REQUIRED ACTION: All that should come back is the lines of the data below from the one containing "This project is based" to the one containing "There are two", inclusive, exactly as they stand.

RECORDED INFORMATION:
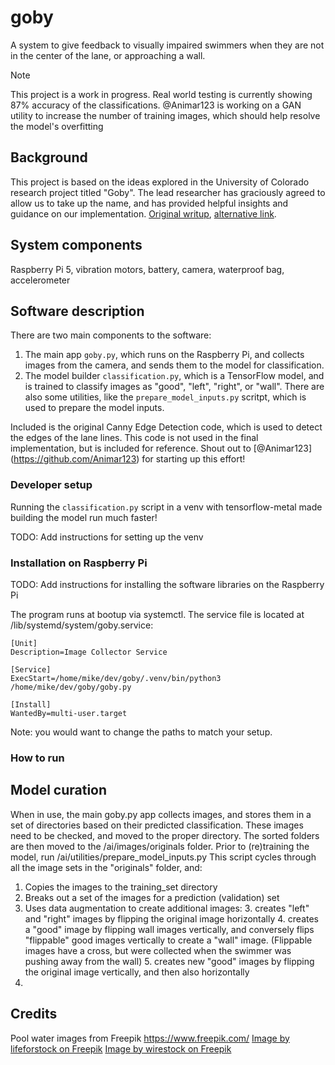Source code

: # goby
A system to give feedback to visually impaired swimmers when they are not in the center of the lane, or approaching a wall.

> [!NOTE]
> This project is a work in progress. Real world testing is currently showing 87% accuracy of the classifications.
> @Animar123 is working on a GAN utility to increase the number of training images, which should help resolve the model's overfitting

## Background
This project is based on the ideas explored in the University of Colorado research project titled "Goby". The lead researcher has graciously agreed to allow us to take up the name, and has provided helpful insights and guidance on our implementation. [Original writup](https://www.annika.co/files/Wearable-Swimming-Aid-Muehlbradt.pdf), [alternative link]( https://dl.acm.org/doi/pdf/10.1145/3132525.3134822).

## System components
Raspberry Pi 5, vibration motors, battery, camera, waterproof bag, accelerometer 

## Software description
There are two main components to the software:
1. The main app `goby.py`, which runs on the Raspberry Pi, and collects images from the camera, and sends them to the model for classification.
2. The model builder `classification.py`, which is a TensorFlow model, and is trained to classify images as "good", "left", "right", or "wall".
There are also some utilities, like the `prepare_model_inputs.py` scritpt, which is used to prepare the model inputs.

Included is the original Canny Edge Detection code, which is used to detect the edges of the lane lines. This code is not used in the final implementation, but is included for reference. Shout out to [@Animar123] (https://github.com/Animar123) for starting up this effort!

### Developer setup
Running the `classification.py` script in a venv with tensorflow-metal made building the model run much faster!

TODO:  Add instructions for setting up the venv

### Installation on Raspberry Pi
TODO:  Add instructions for installing the software libraries on the Raspberry Pi

The program runs at bootup via systemctl.  The service file is located at /lib/systemd/system/goby.service:
```
[Unit]
Description=Image Collector Service

[Service]
ExecStart=/home/mike/dev/goby/.venv/bin/python3 /home/mike/dev/goby/goby.py

[Install]
WantedBy=multi-user.target
```
Note: you would want to change the paths to match your setup.

### How to run

## Model curation
When in use, the main goby.py app collects images, and stores them in a set of directories based on their predicted classification.  These images need to be checked, and moved to the proper directory. The sorted folders are then moved to the /ai/images/originals folder.
Prior to (re)training the model, run /ai/utilities/prepare_model_inputs.py  This script cycles through all the image sets in the "originals" folder, and: 
1. Copies the images to the training_set directory
2. Breaks out a set of the images for a prediction (validation) set
2. Uses data augmentation to create additional images:
   3. creates "left" and "right" images by flipping the original image horizontally
   4. creates a "good" image by flipping wall images vertically, and conversely flips "flippable" good images vertically to create a "wall" image. (Flippable images have a cross, but were collected when the swimmer was pushing away from the wall)
   5. creates new "good" images by flipping the original image vertically, and then also horizontally
6. 
    

## Credits
Pool water images from Freepik https://www.freepik.com/
<a href="https://www.freepik.com/free-photo/pool-water-background_3963032.htm#from_view=detail_alsolike">Image by lifeforstock on Freepik</a>
<a href="https://www.freepik.com/free-photo/beautiful-shot-rippling-crystal-blue-water-background_7747850.htm#fromView=search&page=1&position=4&uuid=4cd217db-ce4e-4bc5-b7c7-18e5b17dc077">Image by wirestock on Freepik</a>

EXERCISE RESPONSE:
This project is based on the ideas explored in the University of Colorado research project titled "Goby". The lead researcher has graciously agreed to allow us to take up the name, and has provided helpful insights and guidance on our implementation. [Original writup](https://www.annika.co/files/Wearable-Swimming-Aid-Muehlbradt.pdf), [alternative link]( https://dl.acm.org/doi/pdf/10.1145/3132525.3134822).

## System components
Raspberry Pi 5, vibration motors, battery, camera, waterproof bag, accelerometer 

## Software description
There are two main components to the software:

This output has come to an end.